### PROBLEM DESCRIPTION
Please reproduce the listing verbatim, without its images.

*** Begin section ***

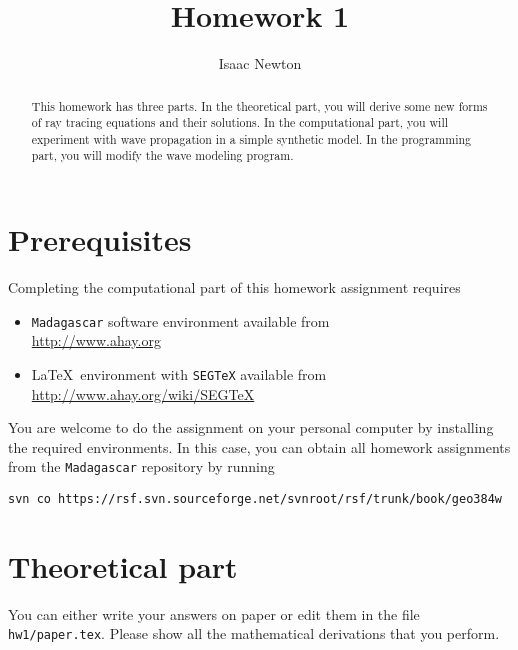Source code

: \author{Isaac Newton} 
\title{Homework 1}

\begin{abstract}
  This homework has three parts. In the theoretical part, you will
  derive some new forms of ray tracing equations and their solutions.
  In the computational part, you will experiment with wave propagation
  in a simple synthetic model. In the programming part, you will modify
  the wave modeling program.
\end{abstract}

\section{Prerequisites}

Completing the computational part of this homework assignment requires
\begin{itemize}
\item \texttt{Madagascar} software environment available from \\
\url{http://www.ahay.org}
\item \LaTeX\ environment with \texttt{SEGTeX} available from \\ 
\url{http://www.ahay.org/wiki/SEGTeX}
\end{itemize}

You are welcome to do the assignment on your personal computer by
installing the required environments. In this case, you can obtain all
homework assignments from the \texttt{Madagascar} repository by running
\begin{verbatim}
svn co https://rsf.svn.sourceforge.net/svnroot/rsf/trunk/book/geo384w 
\end{verbatim}


\section{Theoretical part}

You can either write your answers on paper or edit them in the file
\verb#hw1/paper.tex#. Please show all the mathematical
derivations that you perform.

*** End section ***

### RESULT OF THIS TASK
Source code

: \author{Isaac Newton} 
\title{Homework 1}

\begin{abstract}
  This homework has three parts. In the theoretical part, you will
  derive some new forms of ray tracing equations and their solutions.
  In the computational part, you will experiment with wave propagation
  in a simple synthetic model. In the programming part, you will modify
  the wave modeling program.
\end{abstract}

\section{Prerequisites}

Completing the computational part of this homework assignment requires
\begin{itemize}
\item \texttt{Madagascar} software environment available from \\
\url{http://www.ahay.org}
\item \LaTeX\ environment with \texttt{SEGTeX} available from \\ 
\url{http://www.ahay.org/wiki/SEGTeX}
\end{itemize}

You are welcome to do the assignment on your personal computer by
installing the required environments. In this case, you can obtain all
homework assignments from the \texttt{Madagascar} repository by running
\begin{verbatim}
svn co https://rsf.svn.sourceforge.net/svnroot/rsf/trunk/book/geo384w 
\end{verbatim}


\section{Theoretical part}

You can either write your answers on paper or edit them in the file
\verb#hw1/paper.tex#. Please show all the mathematical
derivations that you perform.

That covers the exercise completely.